Having had the diagnosis of anal cancer for over three years, I am still here but don't know if I have succeeded or failed? It has taken everything from me --- my career or job is gone over a year now, I sold my car because last spring I wasn't driving and didn't know if I would ever drive again. My Social Security income can't support me, and I have been unable to make new friends here because of isolation in a guest room at my daughter's home--- so where am I?
I am now 69 years old, and with the lousy job market I probably couldn't get anything that pays enough to get another vehicle and insurance. It so happens that my mental confusion from the disease and the treatments has disappeared and I am very alert, and mad at the medical field and myself.
When I began fighting for my life, I didn't know it would go where it is now.
The diagnosis came about in fall of 2006, when I noticed some drops of blood down under. I saw a local doctor who related it was a classic symptom of cancer and so I was sent on to a oncologist, who scheduled the labs and physical exam that confirmed cancer very near to the anus. Nope! It wasn't rectal cancer that is so much more curable by surgery. Unless I agreed to a very destructive surgery in which they removed most of the apparatus to urinate and to have a bowel movement, they wouldn't give me a 70% chance of being here in five years. This kind of surgery would give me two bags, surgery called a urostomy (to hold urine) and a colon surgery to attach a series of bags -- probablyforever -- to collect feces. The thought of it all was so shocking I couldn't even consider it.
At the beginning, they seemed to hurry me along in making these decisions. I started reading pamplets or articles in medical magazines that mostly advertised new medicines the patient could ask her doctor for. The few times I cut out an article and presented it to my oncologist, I was told that this or that wasn't appropriate for my condition. I was never right again.
I did have a series of radiation treatments, but I also got very ill with a strong virus about two-thirds of the way through the treatment and had to quit it. I also had chemotherapy where I sat in a treatment room and had toxic or poisonous medicines run through my system, then had quarts of sterile water installed after to somehow protect my blood vessels from harm. Somewhere in the first year I had a vena cava port installed in my left upper chest to allow liquid medical treatments to pour more easily into my heart so I didn't need to have a needle pushed into my arm for each treatment.
This turned out to be a good surgery in the long run -- it has helped save my arm veins and it is easy for a nurse to do the treatment. But by the beginning of the second year I had more and more difficulty defacating -- it was painful and difficult -- that I had to have to colon surgery done regardless. I needed it but I hated it, and still do.
When I started reading more about alternative treatments and tried to discuss them with medical practioners, I got the 'you are pretty dumb' treatment. They use the term 'complementary treatments' to talk about listening to music, reducing your stress level, and other pretty rudimentary ideas. If they help more than 5%, I'd be very surprised. But when I talked about taking Chinese medications, using acupuncture, or trying the Hoxsey method (available in Mexico), I wasn't given any encouragement at all.
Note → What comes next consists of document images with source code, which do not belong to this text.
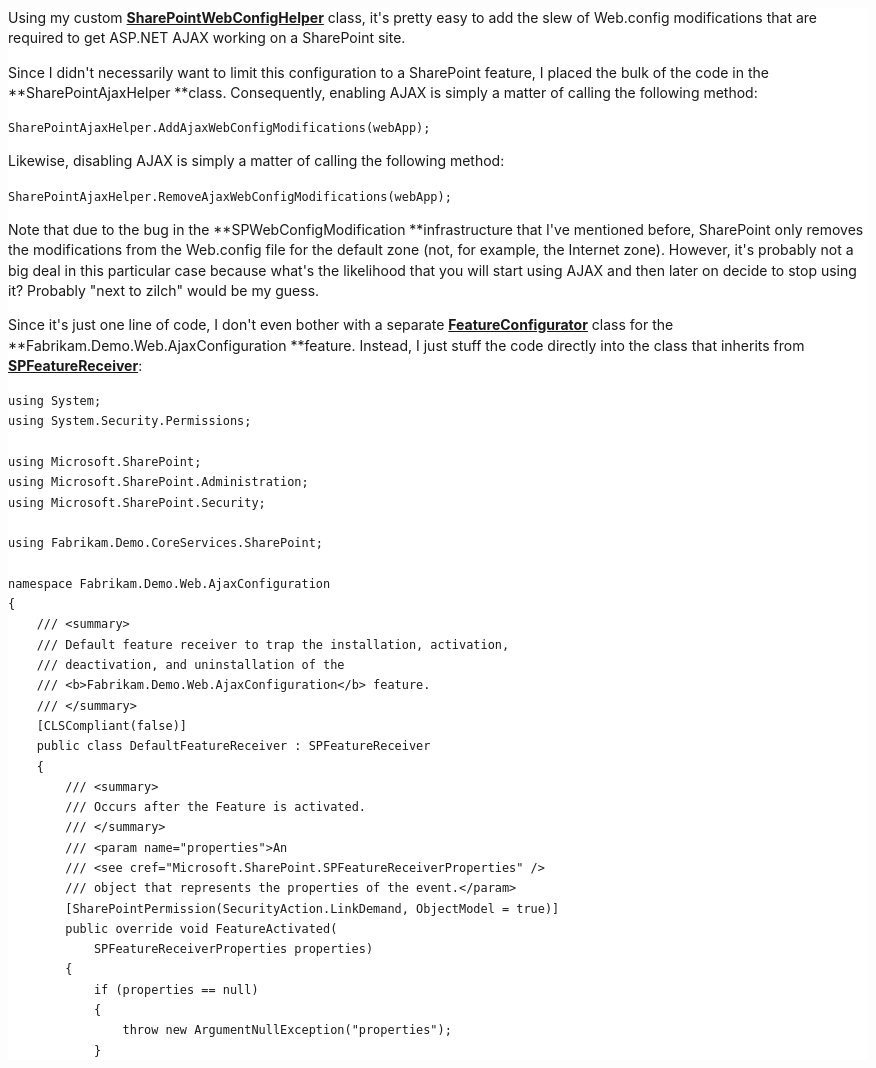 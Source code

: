 Using my custom **[SharePointWebConfigHelper](/blog/jjameson/archive/2010/03/23/introducing-the-sharepointwebconfighelper-class.aspx)** class, it's pretty easy to add the slew of  Web.config modifications that are required to get ASP.NET AJAX working on a SharePoint  site.

Since I didn't necessarily want to limit this configuration to a SharePoint feature,  I placed the bulk of the code in the **SharePointAjaxHelper **class.  Consequently, enabling AJAX is simply a matter of calling the following method:



    SharePointAjaxHelper.AddAjaxWebConfigModifications(webApp);



Likewise, disabling AJAX is simply a matter of calling the following method:



    SharePointAjaxHelper.RemoveAjaxWebConfigModifications(webApp);



Note that due to the bug in the **SPWebConfigModification **infrastructure  that I've mentioned before, SharePoint only removes the modifications from the Web.config  file for the default zone (not, for example, the Internet zone). However, it's probably  not a big deal in this particular case because what's the likelihood that you will  start using AJAX and then later on decide to stop using it? Probably "next to zilch"  would be my guess.

Since it's just one line of code, I don't even bother with a separate **[FeatureConfigurator](/blog/jjameson/archive/2007/03/22/what-s-in-a-name-defaultfeaturereceiver-vs-featureconfigurator.aspx)** class for the **Fabrikam.Demo.Web.AjaxConfiguration
**feature. Instead, I just stuff the code directly into the class that inherits  from **[SPFeatureReceiver](http://msdn.microsoft.com/en-us/library/microsoft.sharepoint.spfeaturereceiver.aspx)**:



    using System;
    using System.Security.Permissions;
    
    using Microsoft.SharePoint;
    using Microsoft.SharePoint.Administration;
    using Microsoft.SharePoint.Security;
    
    using Fabrikam.Demo.CoreServices.SharePoint;
    
    namespace Fabrikam.Demo.Web.AjaxConfiguration
    {
        /// <summary>
        /// Default feature receiver to trap the installation, activation,
        /// deactivation, and uninstallation of the
        /// <b>Fabrikam.Demo.Web.AjaxConfiguration</b> feature.
        /// </summary>
        [CLSCompliant(false)]
        public class DefaultFeatureReceiver : SPFeatureReceiver
        {
            /// <summary>
            /// Occurs after the Feature is activated.
            /// </summary>
            /// <param name="properties">An
            /// <see cref="Microsoft.SharePoint.SPFeatureReceiverProperties" />
            /// object that represents the properties of the event.</param>
            [SharePointPermission(SecurityAction.LinkDemand, ObjectModel = true)]
            public override void FeatureActivated(
                SPFeatureReceiverProperties properties)
            {
                if (properties == null)
                {
                    throw new ArgumentNullException("properties");
                }
     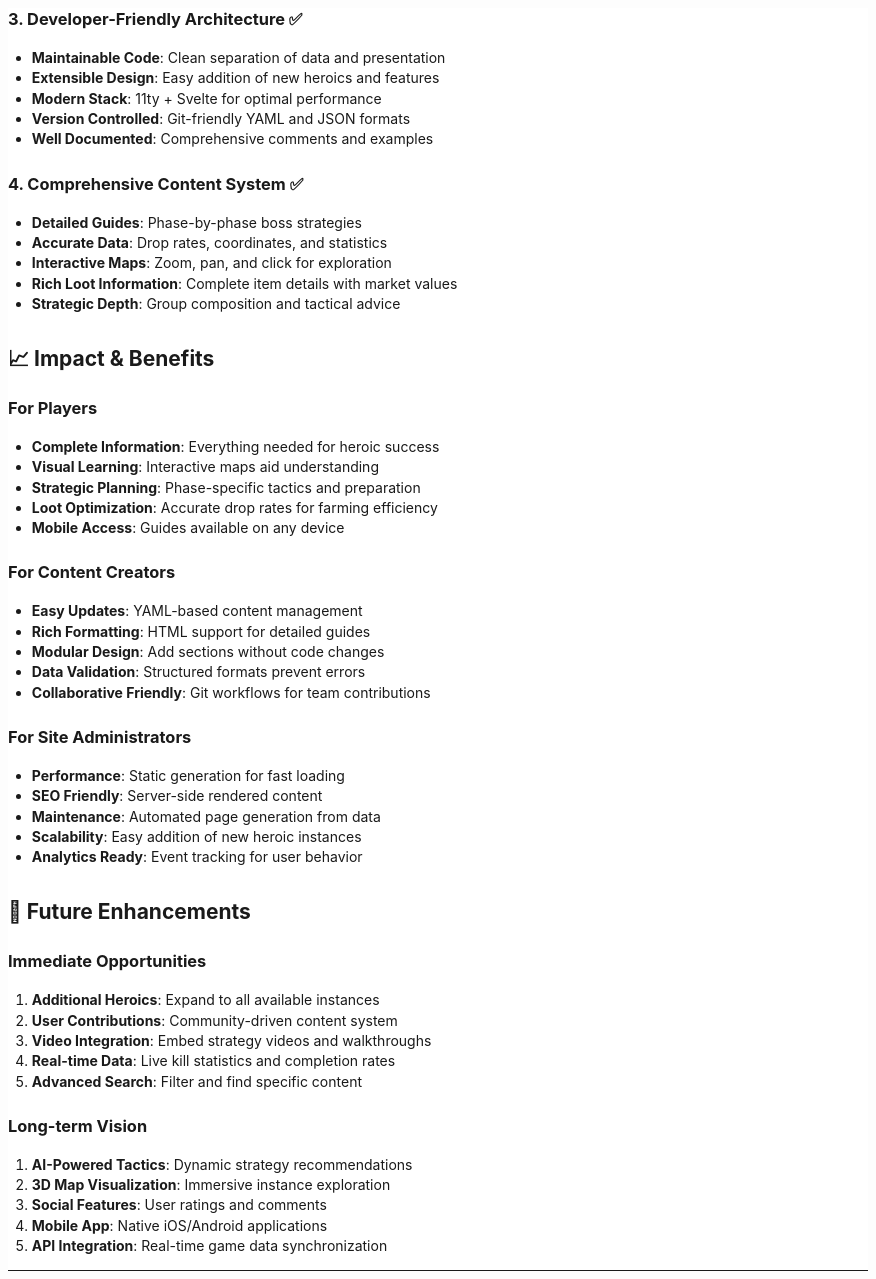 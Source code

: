 ### 3. **Developer-Friendly Architecture** ✅
- **Maintainable Code**: Clean separation of data and presentation
- **Extensible Design**: Easy addition of new heroics and features
- **Modern Stack**: 11ty + Svelte for optimal performance
- **Version Controlled**: Git-friendly YAML and JSON formats
- **Well Documented**: Comprehensive comments and examples

### 4. **Comprehensive Content System** ✅
- **Detailed Guides**: Phase-by-phase boss strategies
- **Accurate Data**: Drop rates, coordinates, and statistics
- **Interactive Maps**: Zoom, pan, and click for exploration
- **Rich Loot Information**: Complete item details with market values
- **Strategic Depth**: Group composition and tactical advice

## 📈 **Impact & Benefits**

### For Players
- **Complete Information**: Everything needed for heroic success
- **Visual Learning**: Interactive maps aid understanding
- **Strategic Planning**: Phase-specific tactics and preparation
- **Loot Optimization**: Accurate drop rates for farming efficiency
- **Mobile Access**: Guides available on any device

### For Content Creators
- **Easy Updates**: YAML-based content management
- **Rich Formatting**: HTML support for detailed guides
- **Modular Design**: Add sections without code changes
- **Data Validation**: Structured formats prevent errors
- **Collaborative Friendly**: Git workflows for team contributions

### For Site Administrators
- **Performance**: Static generation for fast loading
- **SEO Friendly**: Server-side rendered content
- **Maintenance**: Automated page generation from data
- **Scalability**: Easy addition of new heroic instances
- **Analytics Ready**: Event tracking for user behavior

## 🔮 **Future Enhancements**

### Immediate Opportunities
1. **Additional Heroics**: Expand to all available instances
2. **User Contributions**: Community-driven content system
3. **Video Integration**: Embed strategy videos and walkthroughs
4. **Real-time Data**: Live kill statistics and completion rates
5. **Advanced Search**: Filter and find specific content

### Long-term Vision
1. **AI-Powered Tactics**: Dynamic strategy recommendations
2. **3D Map Visualization**: Immersive instance exploration
3. **Social Features**: User ratings and comments
4. **Mobile App**: Native iOS/Android applications
5. **API Integration**: Real-time game data synchronization

---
But I have tried them all. What has stopped me from continuing has been that they are all expensive. The Chinese herbs are quite expensive, and going to Mexico and paying cash for motel and medicines (herbs also) took the rest of my money.
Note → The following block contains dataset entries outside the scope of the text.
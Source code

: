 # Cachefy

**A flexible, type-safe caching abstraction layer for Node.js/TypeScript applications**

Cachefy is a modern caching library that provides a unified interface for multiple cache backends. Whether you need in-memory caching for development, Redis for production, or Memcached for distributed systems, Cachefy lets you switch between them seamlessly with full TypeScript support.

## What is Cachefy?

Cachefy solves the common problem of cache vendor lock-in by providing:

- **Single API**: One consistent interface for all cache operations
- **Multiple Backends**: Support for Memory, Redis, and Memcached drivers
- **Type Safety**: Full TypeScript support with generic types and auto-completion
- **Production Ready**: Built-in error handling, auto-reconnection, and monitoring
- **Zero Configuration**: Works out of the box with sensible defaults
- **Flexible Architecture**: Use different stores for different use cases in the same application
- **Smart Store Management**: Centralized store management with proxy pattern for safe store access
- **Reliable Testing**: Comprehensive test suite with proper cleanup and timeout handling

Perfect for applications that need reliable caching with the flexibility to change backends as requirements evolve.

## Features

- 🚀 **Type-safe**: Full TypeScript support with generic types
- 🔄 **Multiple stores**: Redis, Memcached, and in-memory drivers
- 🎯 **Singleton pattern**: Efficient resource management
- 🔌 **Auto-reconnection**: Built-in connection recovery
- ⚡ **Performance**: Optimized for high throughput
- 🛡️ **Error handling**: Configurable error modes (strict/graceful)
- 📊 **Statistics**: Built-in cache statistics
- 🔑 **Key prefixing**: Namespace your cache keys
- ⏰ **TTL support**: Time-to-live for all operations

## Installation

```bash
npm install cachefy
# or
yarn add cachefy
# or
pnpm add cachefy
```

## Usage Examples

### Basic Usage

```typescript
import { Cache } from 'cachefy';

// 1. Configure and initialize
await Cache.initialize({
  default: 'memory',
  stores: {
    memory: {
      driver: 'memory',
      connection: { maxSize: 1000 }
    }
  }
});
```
I went to Portland, Oregon, to a Chinese doctor and really felt she had a high regard for me. I believe I was helped -- but I can't afford to go any more. When I tried the Hoxsey method, it was both very hard to follow, but the patients there in the Tijuana clinic seemed to be doing pretty well. I would continue to go there if I could afford it. But no, I can't.
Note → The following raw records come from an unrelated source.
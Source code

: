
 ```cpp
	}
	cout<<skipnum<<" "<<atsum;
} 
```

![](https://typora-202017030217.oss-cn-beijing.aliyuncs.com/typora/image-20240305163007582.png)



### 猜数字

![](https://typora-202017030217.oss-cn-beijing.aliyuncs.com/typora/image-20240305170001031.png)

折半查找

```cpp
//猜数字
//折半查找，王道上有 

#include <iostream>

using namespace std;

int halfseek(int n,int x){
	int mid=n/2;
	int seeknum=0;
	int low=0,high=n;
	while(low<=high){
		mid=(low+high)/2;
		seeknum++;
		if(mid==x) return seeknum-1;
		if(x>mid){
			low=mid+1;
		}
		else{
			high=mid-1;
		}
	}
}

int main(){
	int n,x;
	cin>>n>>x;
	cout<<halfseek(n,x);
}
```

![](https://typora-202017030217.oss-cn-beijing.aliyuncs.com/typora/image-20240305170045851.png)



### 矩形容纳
One thing I learned was that my first oncologist wasn't giving me strong enough treatments; she even told my sister and myself in our last visit to her office that she 'didn't want to hurt me, so she gave me lighter doses of the medications.' Because her treatment wasn't working (the CAT scans showed the cancer progressing), we changed to an oncologist in northern California. His work was very uncaring and I almost died after his one attempt. I ended up semi-conscious for several weeks, then I was sent to the regional hospital where they ran antibiotics and sterile water through my vena cava port for five days. By the time they shipped me to a rehabilitation center, I hadn't walked in a month.
I was in that center several weeks learning to walk again, but I was pretty much a basket case. I couldn't take care of myself at home, I seemed to be very confused, and I wasn't getting better. So that was how I got here to my daughter's guest quarters.
Now I have to get myself out of this mess -- or why was I trying so hard to survive and be a cancer warrier in the first place?